EventMine pipeline showing 4 detection modules

Figure 1. EventMine Pipeline

The modules illustrated are as follows:

Trigger/Entity Detection - this module determines which words and phrases in a sentence potentially constitute participants of an event, and assigns appropriate types to them. These may be either entities, which play a role in the event (e.g., domain), or triggers, which are the words that characterise the type of the event, and around which the event is organised. In the example sentence shown, the words phospholylation, inhibits and binding are identified as potential event triggers for Phosphorylation, Negative regulation and Binding events
Argument Detection - this module finds pairwise relations between event triggers and arguments, and assigns appropriate semantic types to the relations. In the example in Figure 1, six such relations have been found. The relations of type cause identify what is responsible for the event occurring. So, the event denoted by the the trigger phospholylation is responsible for the event denoted by inhibits. The relations of type theme denote entities or events that are affected by their parent event. So, for example, the Binding event is affected by the Negative regulation event, while TRAF2 is one of the entities affected by the Binding event. The relation of type site refers to a location where an event took place. In the case of figure 1, it refers to where the Binding event took place.
Multi-argument Event Detection - this module combines individual pairwise relations into complete event structures. In the example shown in Figure 1, the six individual relations identified by the Argument Detection module have been grouped into 3 different event structures, with 1, 2 or 3 different arguments.
Modification Detection - this module assigns modification information (i.e., negation and speculation) to each event. In the case of Figure 1, the presence of the word hypothesized means that the Negative regulation event is identified as being speculated.

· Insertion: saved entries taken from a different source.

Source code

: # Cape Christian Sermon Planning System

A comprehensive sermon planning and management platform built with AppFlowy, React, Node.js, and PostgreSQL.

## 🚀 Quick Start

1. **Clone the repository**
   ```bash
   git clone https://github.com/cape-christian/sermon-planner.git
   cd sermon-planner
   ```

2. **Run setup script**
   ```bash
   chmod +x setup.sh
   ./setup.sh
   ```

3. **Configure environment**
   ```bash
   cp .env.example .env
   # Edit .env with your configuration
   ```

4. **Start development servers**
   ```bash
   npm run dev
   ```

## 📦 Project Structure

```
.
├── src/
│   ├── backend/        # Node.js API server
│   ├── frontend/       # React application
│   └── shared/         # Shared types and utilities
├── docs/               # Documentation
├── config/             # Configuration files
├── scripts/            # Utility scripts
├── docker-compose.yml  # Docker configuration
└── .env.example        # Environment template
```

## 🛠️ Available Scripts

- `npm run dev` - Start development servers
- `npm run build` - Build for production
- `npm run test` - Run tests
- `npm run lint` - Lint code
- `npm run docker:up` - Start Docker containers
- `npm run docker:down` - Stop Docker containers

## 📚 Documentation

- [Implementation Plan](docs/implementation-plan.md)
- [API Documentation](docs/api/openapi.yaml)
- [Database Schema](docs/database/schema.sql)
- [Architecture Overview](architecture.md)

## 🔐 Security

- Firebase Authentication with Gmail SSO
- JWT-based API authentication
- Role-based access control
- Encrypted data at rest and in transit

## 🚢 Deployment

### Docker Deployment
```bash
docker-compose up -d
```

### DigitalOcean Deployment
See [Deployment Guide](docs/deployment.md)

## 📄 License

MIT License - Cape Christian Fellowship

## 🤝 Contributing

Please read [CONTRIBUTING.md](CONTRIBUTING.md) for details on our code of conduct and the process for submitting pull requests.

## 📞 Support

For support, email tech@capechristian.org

In the BioNLP'09 Task 2 (i.e., the identification of secondary arguments, such as location and site), EventMine was able to outperform other systems that participated in this task.

Recent Developments

Recently, several modifications have been made to EventMine, both to improve its performance and its applicability to different tasks. The new version of EventMine was able to outperform other published systems on all tasks in the BioNLP'09 Task, GENIA, ID and COREF tasks in the BioNLP'11 Task.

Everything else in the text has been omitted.